WORK REQUIRED: Only the lines below, from the one with "1. Input this" through the one with "Install the necessary", are to be written out, exactly.

Stored items:
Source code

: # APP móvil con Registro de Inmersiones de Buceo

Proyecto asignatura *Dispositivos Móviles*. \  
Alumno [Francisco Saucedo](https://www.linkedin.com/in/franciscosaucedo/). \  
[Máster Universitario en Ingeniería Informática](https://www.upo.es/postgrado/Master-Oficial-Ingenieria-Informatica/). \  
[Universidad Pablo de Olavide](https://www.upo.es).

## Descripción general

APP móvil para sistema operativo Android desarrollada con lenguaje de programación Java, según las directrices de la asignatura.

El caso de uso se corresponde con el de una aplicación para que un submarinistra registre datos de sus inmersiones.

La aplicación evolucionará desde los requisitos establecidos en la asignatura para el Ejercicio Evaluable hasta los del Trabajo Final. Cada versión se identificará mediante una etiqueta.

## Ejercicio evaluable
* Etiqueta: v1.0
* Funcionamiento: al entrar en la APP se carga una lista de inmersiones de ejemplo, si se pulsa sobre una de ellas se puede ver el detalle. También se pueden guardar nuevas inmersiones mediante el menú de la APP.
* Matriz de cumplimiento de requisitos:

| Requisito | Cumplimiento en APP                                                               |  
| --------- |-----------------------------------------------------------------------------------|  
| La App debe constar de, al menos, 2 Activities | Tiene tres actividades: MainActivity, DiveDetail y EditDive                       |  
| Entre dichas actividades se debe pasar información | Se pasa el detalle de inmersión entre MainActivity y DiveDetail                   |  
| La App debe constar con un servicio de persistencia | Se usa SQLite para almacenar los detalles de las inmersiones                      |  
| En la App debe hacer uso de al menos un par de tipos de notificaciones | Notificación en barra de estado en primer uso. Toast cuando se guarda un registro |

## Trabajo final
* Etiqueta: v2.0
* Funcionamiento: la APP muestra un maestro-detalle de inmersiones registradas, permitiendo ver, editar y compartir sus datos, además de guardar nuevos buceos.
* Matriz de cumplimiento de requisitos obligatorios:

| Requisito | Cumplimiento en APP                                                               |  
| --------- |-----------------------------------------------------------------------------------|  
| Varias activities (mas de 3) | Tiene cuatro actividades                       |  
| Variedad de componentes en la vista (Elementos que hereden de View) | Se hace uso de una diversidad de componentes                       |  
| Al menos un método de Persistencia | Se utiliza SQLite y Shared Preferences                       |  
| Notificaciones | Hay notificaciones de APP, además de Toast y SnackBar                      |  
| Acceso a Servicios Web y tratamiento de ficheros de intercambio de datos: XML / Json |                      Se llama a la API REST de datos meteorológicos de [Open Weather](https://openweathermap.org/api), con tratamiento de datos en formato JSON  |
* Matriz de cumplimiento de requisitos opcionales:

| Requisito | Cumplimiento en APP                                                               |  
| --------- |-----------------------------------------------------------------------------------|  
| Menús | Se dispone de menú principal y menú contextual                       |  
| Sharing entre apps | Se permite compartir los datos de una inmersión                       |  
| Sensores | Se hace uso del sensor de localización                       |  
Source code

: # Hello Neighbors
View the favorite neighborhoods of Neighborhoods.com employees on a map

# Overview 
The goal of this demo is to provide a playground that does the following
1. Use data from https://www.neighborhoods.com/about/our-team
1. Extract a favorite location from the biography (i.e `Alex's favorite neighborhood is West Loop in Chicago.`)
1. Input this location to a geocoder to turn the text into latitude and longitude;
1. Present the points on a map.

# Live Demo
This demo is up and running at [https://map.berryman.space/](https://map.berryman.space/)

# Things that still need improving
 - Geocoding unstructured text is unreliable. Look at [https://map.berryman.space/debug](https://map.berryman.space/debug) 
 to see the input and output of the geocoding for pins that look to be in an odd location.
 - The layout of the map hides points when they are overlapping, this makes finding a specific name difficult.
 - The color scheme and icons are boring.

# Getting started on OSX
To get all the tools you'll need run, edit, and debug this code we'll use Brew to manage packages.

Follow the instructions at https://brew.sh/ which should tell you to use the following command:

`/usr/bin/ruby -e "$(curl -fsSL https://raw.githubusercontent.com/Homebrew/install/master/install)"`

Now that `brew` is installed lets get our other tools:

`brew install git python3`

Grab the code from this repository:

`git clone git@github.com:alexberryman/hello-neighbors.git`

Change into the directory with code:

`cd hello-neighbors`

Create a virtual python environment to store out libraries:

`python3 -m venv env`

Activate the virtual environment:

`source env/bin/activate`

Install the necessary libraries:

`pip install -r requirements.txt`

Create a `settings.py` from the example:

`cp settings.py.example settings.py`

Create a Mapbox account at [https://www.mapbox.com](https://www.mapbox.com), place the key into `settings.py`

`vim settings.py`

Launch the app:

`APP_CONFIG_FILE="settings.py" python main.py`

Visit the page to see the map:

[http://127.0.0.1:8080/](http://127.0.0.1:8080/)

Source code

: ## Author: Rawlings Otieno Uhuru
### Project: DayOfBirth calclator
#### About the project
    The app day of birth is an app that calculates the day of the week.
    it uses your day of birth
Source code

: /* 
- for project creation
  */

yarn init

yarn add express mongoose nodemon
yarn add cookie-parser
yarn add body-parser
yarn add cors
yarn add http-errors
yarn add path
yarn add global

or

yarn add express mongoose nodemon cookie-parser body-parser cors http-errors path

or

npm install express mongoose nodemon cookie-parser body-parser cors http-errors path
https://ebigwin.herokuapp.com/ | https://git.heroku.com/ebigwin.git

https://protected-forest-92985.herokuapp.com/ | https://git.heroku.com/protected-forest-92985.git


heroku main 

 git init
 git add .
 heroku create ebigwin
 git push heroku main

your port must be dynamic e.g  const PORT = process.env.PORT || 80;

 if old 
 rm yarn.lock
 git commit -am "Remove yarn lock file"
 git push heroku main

ANSWER BELOW:
1. Input this location to a geocoder to turn the text into latitude and longitude;
1. Present the points on a map.

# Live Demo
This demo is up and running at [https://map.berryman.space/](https://map.berryman.space/)

# Things that still need improving
 - Geocoding unstructured text is unreliable. Look at [https://map.berryman.space/debug](https://map.berryman.space/debug) 
 to see the input and output of the geocoding for pins that look to be in an odd location.
 - The layout of the map hides points when they are overlapping, this makes finding a specific name difficult.
 - The color scheme and icons are boring.

# Getting started on OSX
To get all the tools you'll need run, edit, and debug this code we'll use Brew to manage packages.

Follow the instructions at https://brew.sh/ which should tell you to use the following command:

`/usr/bin/ruby -e "$(curl -fsSL https://raw.githubusercontent.com/Homebrew/install/master/install)"`

Now that `brew` is installed lets get our other tools:

`brew install git python3`

Grab the code from this repository:

`git clone git@github.com:alexberryman/hello-neighbors.git`

Change into the directory with code:

`cd hello-neighbors`

Create a virtual python environment to store out libraries:

`python3 -m venv env`

Activate the virtual environment:

`source env/bin/activate`

Install the necessary libraries:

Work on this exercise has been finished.